BEGIN Material to process

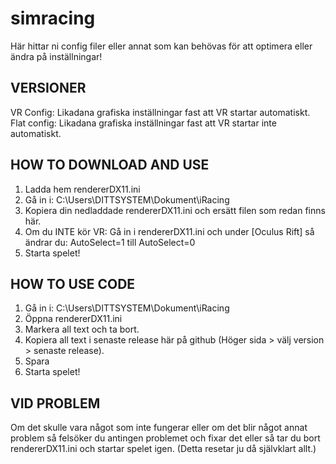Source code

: # simracing
Här hittar ni config filer eller annat som kan behövas för att optimera eller ändra på inställningar!

VERSIONER
-------------------------------
VR Config: Likadana grafiska inställningar fast att VR startar automatiskt.
Flat config: Likadana grafiska inställningar fast att VR startar inte automatiskt.

HOW TO DOWNLOAD AND USE
-------------------------------
1. Ladda hem rendererDX11.ini
2. Gå in i: C:\Users\DITTSYSTEM\Dokument\iRacing
3. Kopiera din nedladdade rendererDX11.ini och ersätt filen som redan finns här.
4. Om du INTE kör VR: Gå in i rendererDX11.ini och under [Oculus Rift] så ändrar du: AutoSelect=1 till AutoSelect=0
5. Starta spelet!


HOW TO USE CODE
-------------------------------
1. Gå in i: C:\Users\DITTSYSTEM\Dokument\iRacing
2. Öppna rendererDX11.ini
3. Markera all text och ta bort.
4. Kopiera all text i senaste release här på github (Höger sida > välj version > senaste release).
5. Spara
6. Starta spelet!

VID PROBLEM
-------------------------------
Om det skulle vara något som inte fungerar eller om det blir något annat problem 
så felsöker du antingen problemet och fixar det eller så tar du bort rendererDX11.ini och startar spelet igen.
(Detta resetar ju då självklart allt.)





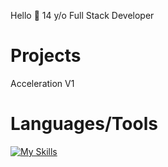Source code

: Hello 👋
14 y/o Full Stack Developer

# Projects
Acceleration V1



# Languages/Tools

[![My Skills](https://skillicons.dev/icons?i=js,html,css,python,scss,react)](https://skillicons.dev)



<!---
xdevnightless/xdevnightless is a ✨ special ✨ repository because its `README.md` (this file) appears on your GitHub profile.
You can click the Preview link to take a look at your changes.
--->
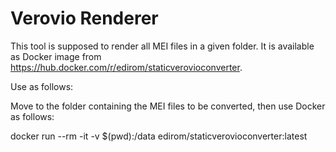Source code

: # Verovio Renderer

This tool is supposed to render all MEI files in a given folder. It is available
as Docker image from https://hub.docker.com/r/edirom/staticverovioconverter.

Use as follows:

Move to the folder containing the MEI files to be converted, then use Docker as
follows:

docker run --rm -it -v $(pwd):/data edirom/staticverovioconverter:latest

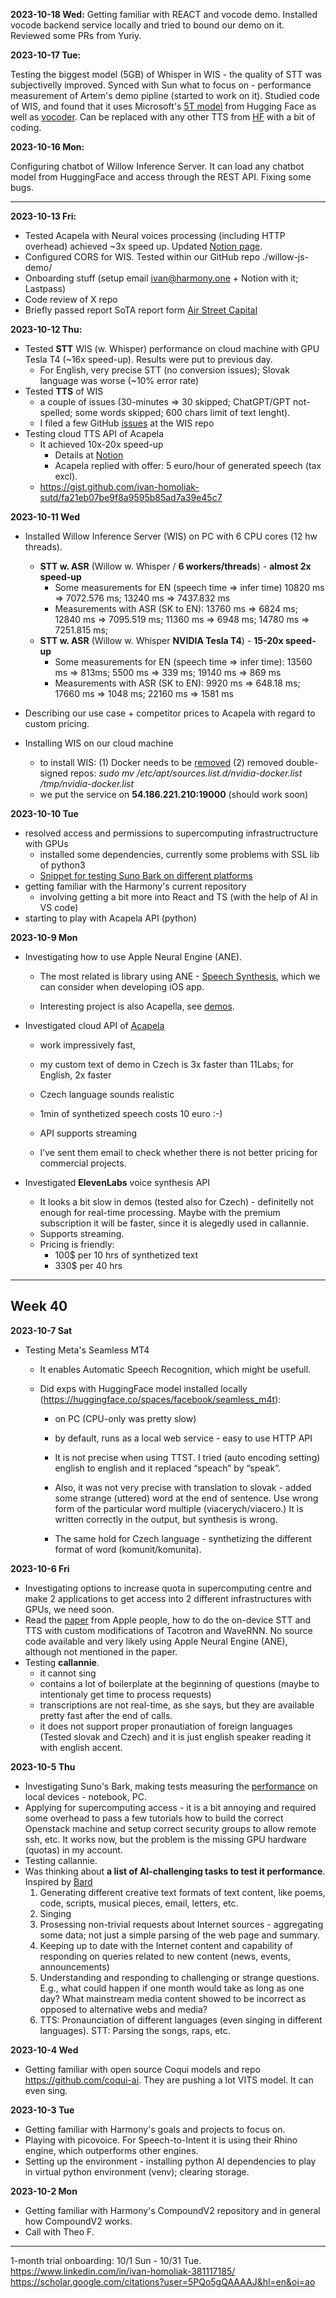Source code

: **2023-10-18 Wed:**
Getting familiar with REACT and vocode demo. Installed vocode backend service locally and tried to bound our demo on it. Reviewed some PRs from Yuriy.

**2023-10-17 Tue:**

Testing the biggest model (5GB) of Whisper in WIS - the quality of STT was subjectivelly improved. Synced with Sun what to focus on - performance measurement of Artem's demo pipline (started to work on it). Studied code of WIS, and found that it uses Microsoft's [5T model](https://huggingface.co/microsoft/speecht5_tts) from Hugging Face as well as [vocoder](https://huggingface.co/microsoft/speecht5_hifigan).
Can be replaced with any other TTS from [HF](https://huggingface.co/models?pipeline_tag=text-to-speech&library=pytorch&sort=likes) with a bit of coding.

**2023-10-16 Mon:**

Configuring chatbot of Willow Inference Server. It can load any chatbot model from HuggingFace and access through the REST API. Fixing some bugs.

---

**2023-10-13 Fri:**

- Tested Acapela with Neural voices processing (including HTTP overhead) achieved ~3x speed up. Updated [Notion page](https://hill-baron-ebd.notion.site/Acapela-STT-26e27193c8534b6cb7af7db37bf925a8?pvs=4).
- Configured CORS for WIS. Tested within our GitHub repo ./willow-js-demo/
- Onboarding stuff (setup email ivan@harmony.one + Notion with it; Lastpass)
- Code review of X repo
- Briefly passed report SoTA report form [Air Street Capital](https://docs.google.com/presentation/d/156WpBF_rGvf4Ecg19oM1fyR51g4FAmHV3Zs0WLukrLQ/edit#slide=id.g24daeb7f4f0_0_3373)

**2023-10-12 Thu:**

- Tested **STT** WIS (w. Whisper) performance on cloud machine with GPU Tesla T4 (~16x speed-up). Results were put to previous day.
  - For English, very precise STT (no conversion issues); Slovak language was worse (~10% error rate)
- Tested **TTS** of WIS
  - a couple of issues (30-minutes => 30 skipped; ChatGPT/GPT not-spelled; some words skipped; 600 chars limit of text lenght).
  - I filed a few GitHub [issues](https://github.com/toverainc/willow-inference-server/issues/created_by/ivan-homoliak-sutd) at the WIS repo
- Testing cloud TTS API of Acapela
  - It achieved 10x-20x speed-up
    - Details at [Notion](https://www.notion.so/Acapela-STT-26e27193c8534b6cb7af7db37bf925a8?pvs=4)
    - Acapela replied with offer: 5 euro/hour of generated speech (tax excl).
  - https://gist.github.com/ivan-homoliak-sutd/fa21eb07be9f8a9595b85ad7a39e45c7

**2023-10-11 Wed**

- Installed Willow Inference Server (WIS) on PC with 6 CPU cores (12 hw threads).

  - **STT w. ASR** (Willow w. Whisper / **6 workers/threads**) - **almost 2x speed-up**
    - Some measurements for EN (speech time => infer time) 10820 ms => 7072.576 ms; 13240 ms => 7437.832 ms
    - Measurements with ASR (SK to EN): 13760 ms => 6824 ms; 12840 ms => 7095.519 ms; 11360 ms => 6948 ms; 14780 ms => 7251.815 ms;
  - **STT w. ASR** (Willow w. Whisper **NVIDIA Tesla T4**) - **15-20x speed-up**
    - Some measurements for EN (speech time => infer time): 13560 ms => 813ms; 5500 ms => 339 ms; 19140 ms => 869 ms
    - Measurements with ASR (SK to EN): 9920 ms => 648.18 ms; 17660 ms => 1048 ms; 22160 ms => 1581 ms

- Describing our use case + competitor prices to Acapela with regard to custom pricing.
- Installing WIS on our cloud machine
  - to install WIS:
    (1) Docker needs to be [removed](https://g.co/bard/share/73fa269c3f23)
    (2) removed double-signed repos: _sudo mv /etc/apt/sources.list.d/nvidia-docker.list /tmp/nvidia-docker.list_
  - we put the service on **54.186.221.210:19000** (should work soon)

**2023-10-10 Tue**

- resolved access and permissions to supercomputing infrastructructure with GPUs
  - installed some dependencies, currently some problems with SSL lib of python3
  - [Snippet for testing Suno Bark on different platforms](https://gist.github.com/ivan-homoliak-sutd/4be715812314668603ac780c72f11f04)
- getting familiar with the Harmony's current repository
  - involving getting a bit more into React and TS (with the help of AI in VS code)
- starting to play with Acapela API (python)

**2023-10-9 Mon**

- Investigating how to use Apple Neural Engine (ANE).

  - The most related is library using ANE - [Speech Synthesis](https://developer.apple.com/documentation/avfoundation/speech_synthesis "smartCard-inline"), which we can consider when developing iOS app.

  - Interesting project is also Acapella, see [demos](https://www.acapela-group.com/demos/ "smartCard-inline").

- Investigated cloud API of [Acapela](https://www.acapela-group.com/demos/)

  - work impressively fast,

  - my custom text of demo in Czech is 3x faster than 11Labs; for English, 2x faster

  - Czech language sounds realistic

  - 1min of synthetized speech costs 10 euro :-)

  - API supports streaming
  - I’ve sent them email to check whether there is not better pricing for commercial projects.

- Investigated **ElevenLabs** voice synthesis API
  - It looks a bit slow in demos (tested also for Czech) - definitelly not enough for real-time processing. Maybe with the premium subscription it will be faster, since it is alegedly used in callannie.
  - Supports streaming.
  - Pricing is friendly:
    - 100$ per 10 hrs of synthetized text
    - 330$ per 40 hrs

---

## Week 40

**2023-10-7 Sat**

- Testing Meta's Seamless MT4

  - It enables Automatic Speech Recognition, which might be usefull.

  - Did exps with HuggingFace model installed locally (https://huggingface.co/spaces/facebook/seamless_m4t):

    - on PC (CPU-only was pretty slow)
    - by default, runs as a local web service - easy to use HTTP API

    - It is not precise when using TTST. I tried (auto encoding setting) english to english and it replaced “speach” by “speak”.

    - Also, it was not very precise with translation to slovak - added some strange (uttered) word at the end of sentence. Use wrong form of the particular word multiple (viacerych/viacero.) It is written correctly in the output, but synthesis is wrong.
    - The same hold for Czech language - synthetizing the different format of word (komunit/komunita).

**2023-10-6 Fri**

- Investigating options to increase quota in supercomputing centre and make 2 applications to get access into 2 different infrastructures with GPUs, we need soon.
- Read the [paper](https://arxiv.org/pdf/2109.08710.pdf) from Apple people, how to do the on-device STT and TTS with custom modifications of Tacotron and WaveRNN. No source code available and very likely using Apple Neural Engine (ANE), although not mentioned in the paper.
- Testing **callannie**.
  - it cannot sing
  - contains a lot of boilerplate at the beginning of questions (maybe to intentionaly get time to process requests)
  - transcriptions are not real-time, as she says, but they are available pretty fast after the end of calls.
  - it does not support proper pronautiation of foreign languages (Tested slovak and Czech) and it is just english speaker reading it with english accent.

**2023-10-5 Thu**

- Investigating Suno's Bark, making tests measuring the [performance](https://docs.google.com/spreadsheets/d/19K1Z4wuYO1eUxwAzibDi4KdvOYjIWkoMsai8dqHaOXE/edit#gid=0) on local devices - notebook, PC.
- Applying for supercomputing access - it is a bit annoying and required some overhead to pass a few tutorials how to build the correct Openstack machine and setup correct security groups to allow remote ssh, etc. It works now, but the problem is the missing GPU hardware (quotas) in my account.
- Testing callannie.
- Was thinking about **a list of AI-challenging tasks to test it performance**. Inspired by [Bard](https://bard.google.com/share/a0169941d76e)
  1. Generating different creative text formats of text content, like poems, code, scripts, musical pieces, email, letters, etc.
  2. Singing
  3. Prosessing non-trivial requests about Internet sources - aggregating some data; not just a simple parsing of the web page and summary.
  4. Keeping up to date with the Internet content and capability of responding on queries related to new content (news, events, announcements)
  5. Understanding and responding to challenging or strange questions. E.g., what could happen if one month would take as long as one day? What mainstream media content showed to be incorrect as opposed to alternative webs and media?
  6. TTS: Pronaunciation of different languages (even singing in different languages). STT: Parsing the songs, raps, etc.

**2023-10-4 Wed**

- Getting familiar with open source Coqui models and repo https://github.com/coqui-ai. They are pushing a lot VITS model. It can even sing.

**2023-10-3 Tue**

- Getting familiar with Harmony's goals and projects to focus on.
- Playing with picovoice. For Speech-to-Intent it is using their Rhino engine, which outperforms other engines.
- Setting up the environment - installing python AI dependencies to play in virtual python environment (venv); clearing storage.

**2023-10-2 Mon**

- Getting familiar with Harmony's CompoundV2 repository and in general how CompoundV2 works.
- Call with Theo F.

---

1-month trial onboarding: 10/1 Sun - 10/31 Tue.
https://www.linkedin.com/in/ivan-homoliak-381117185/
https://scholar.google.com/citations?user=5PQo5gQAAAAJ&hl=en&oi=ao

END Material to process

Exercise brief: The number of lines in the entries holding the word "models" is what is needed. Supply that number only.

Answer section: 2